Share this prayer with the group (or select one of the prayers listed in the prayers section on the Orlando Resources page):

A Christian Prayer for Forgiveness, Courage, and Peace
(A prayer in response to Orlando)
Rev. Bert Montgomery; June 12, 2016

For our LGBT sisters and brothers, neighbors, friends, who already live with a certain level of fear of personal attack but now have a heightened awareness of mass attacks in places where they find safety and community, Lord, comfort them, protect them, encourage them, strengthen them to respond in hope and love.

For our Muslim sisters and brothers, neighbors, friends who also live with a certain level of fear of personal attack, and who are also themselves victims of social fears, stereotypes, and religious and cultural ignorance, Lord, comfort them, protect them, and encourage them to respond in hope and love.

Lord of all Creation, forgive all of us who speak out of fear, hatred, and judgement against both our LGBT and Muslim friends and family.

Forgive especially all of us who remain silent, thereby allowing such vile attitudes to grow in power and presence.

May we in your Church be transformed from fear to friendship, from suspicion to trust, from ignorance to awareness, from hate to love;

may we be Love Incarnate;

may we have the courage to speak, to act, and to stand openly in solidarity with any and all who are targeted because of their religious beliefs or sexual identity.

May we who have privilege and power have the courage to use our words, our resources, our actions to bring healing in this world in which we have done so much harm and destruction in Your name.

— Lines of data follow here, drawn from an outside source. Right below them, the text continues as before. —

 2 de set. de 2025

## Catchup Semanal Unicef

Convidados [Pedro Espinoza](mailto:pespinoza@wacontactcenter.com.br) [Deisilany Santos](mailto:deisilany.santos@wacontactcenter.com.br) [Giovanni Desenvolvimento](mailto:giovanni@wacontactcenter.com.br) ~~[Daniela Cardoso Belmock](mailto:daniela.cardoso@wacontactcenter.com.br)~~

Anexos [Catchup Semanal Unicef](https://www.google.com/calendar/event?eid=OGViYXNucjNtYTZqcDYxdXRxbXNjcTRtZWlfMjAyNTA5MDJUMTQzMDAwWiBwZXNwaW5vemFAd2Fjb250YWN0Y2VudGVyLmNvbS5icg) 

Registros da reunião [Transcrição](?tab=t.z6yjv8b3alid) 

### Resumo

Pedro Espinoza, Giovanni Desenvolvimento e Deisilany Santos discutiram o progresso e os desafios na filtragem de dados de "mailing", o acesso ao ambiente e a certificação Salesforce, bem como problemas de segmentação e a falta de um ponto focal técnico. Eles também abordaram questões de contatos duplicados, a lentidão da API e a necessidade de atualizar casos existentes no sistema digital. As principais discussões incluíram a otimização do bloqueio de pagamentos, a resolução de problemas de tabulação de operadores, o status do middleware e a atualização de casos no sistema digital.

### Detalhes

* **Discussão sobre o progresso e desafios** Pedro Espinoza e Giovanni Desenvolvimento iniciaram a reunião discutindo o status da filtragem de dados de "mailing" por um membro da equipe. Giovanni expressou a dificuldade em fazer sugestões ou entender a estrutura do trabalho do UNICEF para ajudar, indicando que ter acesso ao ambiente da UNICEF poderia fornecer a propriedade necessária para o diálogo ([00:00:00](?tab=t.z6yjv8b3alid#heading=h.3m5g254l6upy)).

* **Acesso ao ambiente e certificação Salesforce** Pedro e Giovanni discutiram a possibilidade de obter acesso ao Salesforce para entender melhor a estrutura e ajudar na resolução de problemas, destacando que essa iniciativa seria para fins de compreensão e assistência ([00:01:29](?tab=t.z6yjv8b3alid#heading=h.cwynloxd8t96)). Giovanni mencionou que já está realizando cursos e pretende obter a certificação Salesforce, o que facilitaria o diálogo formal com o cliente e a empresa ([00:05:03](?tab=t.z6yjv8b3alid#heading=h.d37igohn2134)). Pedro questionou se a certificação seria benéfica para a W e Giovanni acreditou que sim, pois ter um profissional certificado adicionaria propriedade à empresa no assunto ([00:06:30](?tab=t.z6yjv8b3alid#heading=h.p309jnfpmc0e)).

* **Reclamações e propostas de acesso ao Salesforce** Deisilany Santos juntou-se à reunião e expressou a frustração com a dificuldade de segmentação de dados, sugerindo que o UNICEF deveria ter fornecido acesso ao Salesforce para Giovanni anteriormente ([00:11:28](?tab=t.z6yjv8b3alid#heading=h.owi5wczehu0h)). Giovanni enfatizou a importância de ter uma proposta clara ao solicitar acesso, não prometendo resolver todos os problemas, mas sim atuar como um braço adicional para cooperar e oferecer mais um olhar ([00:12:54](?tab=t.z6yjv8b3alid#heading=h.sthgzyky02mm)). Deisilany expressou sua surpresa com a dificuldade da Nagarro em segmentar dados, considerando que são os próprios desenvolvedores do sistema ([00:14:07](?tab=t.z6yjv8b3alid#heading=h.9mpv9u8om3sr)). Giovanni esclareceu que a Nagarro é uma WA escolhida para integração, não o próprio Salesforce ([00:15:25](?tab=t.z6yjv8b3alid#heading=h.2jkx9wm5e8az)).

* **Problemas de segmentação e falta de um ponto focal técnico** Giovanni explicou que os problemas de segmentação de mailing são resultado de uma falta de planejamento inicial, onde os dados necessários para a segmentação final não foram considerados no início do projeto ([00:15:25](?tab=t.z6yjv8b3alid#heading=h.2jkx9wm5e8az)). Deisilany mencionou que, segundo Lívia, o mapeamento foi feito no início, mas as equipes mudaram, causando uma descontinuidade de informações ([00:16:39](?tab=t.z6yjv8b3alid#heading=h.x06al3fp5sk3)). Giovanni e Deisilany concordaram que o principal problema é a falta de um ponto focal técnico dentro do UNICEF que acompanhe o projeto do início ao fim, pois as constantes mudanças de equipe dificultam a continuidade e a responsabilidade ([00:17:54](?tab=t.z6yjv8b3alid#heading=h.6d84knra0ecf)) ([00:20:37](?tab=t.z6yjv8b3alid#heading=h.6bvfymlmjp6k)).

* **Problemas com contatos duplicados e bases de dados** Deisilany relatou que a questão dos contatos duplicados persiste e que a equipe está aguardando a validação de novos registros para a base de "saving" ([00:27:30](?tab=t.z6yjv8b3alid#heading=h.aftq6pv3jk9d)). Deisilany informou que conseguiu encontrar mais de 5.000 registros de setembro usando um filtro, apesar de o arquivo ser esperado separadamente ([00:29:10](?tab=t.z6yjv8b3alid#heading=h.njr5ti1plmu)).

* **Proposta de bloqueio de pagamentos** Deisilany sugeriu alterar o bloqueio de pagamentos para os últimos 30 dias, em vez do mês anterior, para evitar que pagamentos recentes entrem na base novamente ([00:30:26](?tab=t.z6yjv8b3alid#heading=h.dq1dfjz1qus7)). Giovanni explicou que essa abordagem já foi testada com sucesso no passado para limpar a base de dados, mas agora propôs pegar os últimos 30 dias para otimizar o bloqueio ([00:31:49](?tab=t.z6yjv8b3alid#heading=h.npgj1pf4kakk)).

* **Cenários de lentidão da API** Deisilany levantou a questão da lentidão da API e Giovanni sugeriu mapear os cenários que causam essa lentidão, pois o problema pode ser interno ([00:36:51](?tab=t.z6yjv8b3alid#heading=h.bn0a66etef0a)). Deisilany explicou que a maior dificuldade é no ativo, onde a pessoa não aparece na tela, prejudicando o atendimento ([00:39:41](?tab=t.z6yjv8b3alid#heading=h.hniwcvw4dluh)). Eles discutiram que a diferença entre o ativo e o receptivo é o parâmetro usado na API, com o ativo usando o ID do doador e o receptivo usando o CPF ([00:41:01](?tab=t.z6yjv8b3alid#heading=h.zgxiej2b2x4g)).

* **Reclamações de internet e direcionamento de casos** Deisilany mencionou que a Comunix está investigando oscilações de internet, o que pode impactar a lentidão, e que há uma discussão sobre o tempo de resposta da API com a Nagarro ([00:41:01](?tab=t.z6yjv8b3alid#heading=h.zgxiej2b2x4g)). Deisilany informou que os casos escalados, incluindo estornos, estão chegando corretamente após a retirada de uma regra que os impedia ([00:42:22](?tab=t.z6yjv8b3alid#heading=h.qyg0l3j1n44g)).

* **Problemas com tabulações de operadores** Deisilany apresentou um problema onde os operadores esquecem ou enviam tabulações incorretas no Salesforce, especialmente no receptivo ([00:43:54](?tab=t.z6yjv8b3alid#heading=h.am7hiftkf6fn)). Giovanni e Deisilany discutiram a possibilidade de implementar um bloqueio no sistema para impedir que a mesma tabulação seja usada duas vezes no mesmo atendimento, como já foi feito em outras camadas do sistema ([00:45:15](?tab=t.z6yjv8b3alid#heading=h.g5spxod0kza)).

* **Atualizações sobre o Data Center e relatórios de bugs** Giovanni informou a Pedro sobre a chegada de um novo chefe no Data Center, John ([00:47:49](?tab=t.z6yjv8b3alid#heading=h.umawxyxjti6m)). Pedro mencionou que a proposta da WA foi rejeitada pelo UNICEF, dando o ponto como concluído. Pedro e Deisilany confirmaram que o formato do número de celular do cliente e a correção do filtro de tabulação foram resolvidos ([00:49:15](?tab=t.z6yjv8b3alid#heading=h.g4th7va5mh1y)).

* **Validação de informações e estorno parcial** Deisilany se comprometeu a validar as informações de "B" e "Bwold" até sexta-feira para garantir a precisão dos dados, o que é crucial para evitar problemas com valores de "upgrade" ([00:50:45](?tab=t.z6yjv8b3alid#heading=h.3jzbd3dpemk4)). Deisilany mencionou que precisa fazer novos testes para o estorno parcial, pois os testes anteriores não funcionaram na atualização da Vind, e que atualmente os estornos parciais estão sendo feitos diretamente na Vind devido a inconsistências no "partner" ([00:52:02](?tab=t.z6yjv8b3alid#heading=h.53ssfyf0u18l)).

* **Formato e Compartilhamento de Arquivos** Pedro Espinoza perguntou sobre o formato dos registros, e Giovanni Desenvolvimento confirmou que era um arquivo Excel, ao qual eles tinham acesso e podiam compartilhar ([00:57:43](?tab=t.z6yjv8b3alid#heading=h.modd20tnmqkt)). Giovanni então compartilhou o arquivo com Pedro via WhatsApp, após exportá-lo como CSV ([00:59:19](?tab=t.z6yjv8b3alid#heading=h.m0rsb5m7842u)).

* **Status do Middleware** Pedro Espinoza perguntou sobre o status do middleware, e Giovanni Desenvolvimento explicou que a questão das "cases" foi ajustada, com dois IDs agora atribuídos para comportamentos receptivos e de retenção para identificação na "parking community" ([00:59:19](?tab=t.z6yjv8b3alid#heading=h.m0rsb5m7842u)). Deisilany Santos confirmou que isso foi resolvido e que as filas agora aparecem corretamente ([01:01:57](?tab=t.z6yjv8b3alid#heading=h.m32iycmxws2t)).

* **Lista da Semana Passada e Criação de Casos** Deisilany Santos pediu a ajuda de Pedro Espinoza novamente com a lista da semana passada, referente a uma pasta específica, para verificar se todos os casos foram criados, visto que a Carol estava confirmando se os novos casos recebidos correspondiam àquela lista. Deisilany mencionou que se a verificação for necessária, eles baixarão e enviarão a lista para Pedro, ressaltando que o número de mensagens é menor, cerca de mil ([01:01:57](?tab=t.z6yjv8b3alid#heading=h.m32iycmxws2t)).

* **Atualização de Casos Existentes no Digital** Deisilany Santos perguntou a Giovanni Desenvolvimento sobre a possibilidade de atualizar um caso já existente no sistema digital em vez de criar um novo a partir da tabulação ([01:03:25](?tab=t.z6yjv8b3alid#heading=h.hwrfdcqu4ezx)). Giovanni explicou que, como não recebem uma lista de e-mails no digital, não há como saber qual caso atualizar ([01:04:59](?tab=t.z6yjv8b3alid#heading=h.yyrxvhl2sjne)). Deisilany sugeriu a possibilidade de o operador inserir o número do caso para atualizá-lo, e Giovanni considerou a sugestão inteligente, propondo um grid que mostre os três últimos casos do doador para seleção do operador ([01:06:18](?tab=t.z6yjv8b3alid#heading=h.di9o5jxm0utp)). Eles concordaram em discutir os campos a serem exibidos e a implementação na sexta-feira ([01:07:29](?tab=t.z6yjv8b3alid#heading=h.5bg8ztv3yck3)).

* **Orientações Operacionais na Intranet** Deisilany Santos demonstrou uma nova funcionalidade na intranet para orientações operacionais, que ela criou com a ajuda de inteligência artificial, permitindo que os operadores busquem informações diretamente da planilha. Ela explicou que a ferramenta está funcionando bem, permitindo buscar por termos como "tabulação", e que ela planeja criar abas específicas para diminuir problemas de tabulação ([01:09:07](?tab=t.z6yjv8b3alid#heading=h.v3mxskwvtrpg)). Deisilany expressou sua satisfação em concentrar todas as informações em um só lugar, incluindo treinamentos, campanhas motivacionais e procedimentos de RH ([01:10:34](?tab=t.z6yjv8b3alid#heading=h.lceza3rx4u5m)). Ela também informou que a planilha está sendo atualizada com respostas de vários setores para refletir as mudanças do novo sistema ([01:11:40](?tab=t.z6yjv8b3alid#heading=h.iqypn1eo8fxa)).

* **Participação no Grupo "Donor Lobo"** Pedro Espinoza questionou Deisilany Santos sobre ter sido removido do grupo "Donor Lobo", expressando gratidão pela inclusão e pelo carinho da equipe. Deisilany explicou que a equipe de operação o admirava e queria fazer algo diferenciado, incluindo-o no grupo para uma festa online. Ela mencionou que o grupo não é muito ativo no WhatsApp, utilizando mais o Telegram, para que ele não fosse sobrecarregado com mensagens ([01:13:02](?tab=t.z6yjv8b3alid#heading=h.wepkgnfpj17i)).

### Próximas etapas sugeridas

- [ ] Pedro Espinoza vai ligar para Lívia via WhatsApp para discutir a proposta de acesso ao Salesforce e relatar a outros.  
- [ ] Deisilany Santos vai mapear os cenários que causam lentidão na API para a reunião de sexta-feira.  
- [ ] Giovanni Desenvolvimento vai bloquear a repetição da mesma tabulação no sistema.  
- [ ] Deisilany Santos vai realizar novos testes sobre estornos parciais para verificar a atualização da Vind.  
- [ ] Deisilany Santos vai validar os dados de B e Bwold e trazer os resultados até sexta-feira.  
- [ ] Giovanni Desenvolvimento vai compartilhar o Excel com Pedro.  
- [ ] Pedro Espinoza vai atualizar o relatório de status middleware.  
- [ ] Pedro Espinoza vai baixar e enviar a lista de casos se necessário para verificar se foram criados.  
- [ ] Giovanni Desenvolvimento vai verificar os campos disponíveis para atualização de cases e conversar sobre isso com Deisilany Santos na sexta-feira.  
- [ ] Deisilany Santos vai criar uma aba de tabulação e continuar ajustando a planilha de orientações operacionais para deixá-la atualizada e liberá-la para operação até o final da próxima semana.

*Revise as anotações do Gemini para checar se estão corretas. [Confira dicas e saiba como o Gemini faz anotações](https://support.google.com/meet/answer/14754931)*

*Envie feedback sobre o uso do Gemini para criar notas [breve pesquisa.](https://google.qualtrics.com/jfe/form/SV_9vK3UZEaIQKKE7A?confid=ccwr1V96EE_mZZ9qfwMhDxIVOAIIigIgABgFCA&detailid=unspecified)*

Forgive us. Change us. Heal us, Transform us.

Open our eyes to see each other – even strangers, and even our enemies (perceived or real) as Your children created in Your image.

Give us shalom; give us salam; give us peace.

Give us the audacity to believe that Hope is real, that Grace is true, and that Love Divine reigns o’er us all.

In the name of Christ …

Ask questions like:

  • What are your reactions to this prayer and why?
  • What parts of the prayer might sound a bit different to you in the face of the recent tragedy than they might have before and why?
  • In what ways does this prayer challenge us?
  • In times of great tragedy, like the Orlando shooting, where the emotions of the moment are twisted to serve an agenda, what is the best way to respond and why?
  • What can we say to people who ask “where is God” when such tragedies occur?
  • What can God’s people do in order to better reflect the face of God when such things occur?

Listen together to Our Time Has Come by singer/songwriter Daniel Bailey, and close with a prayer.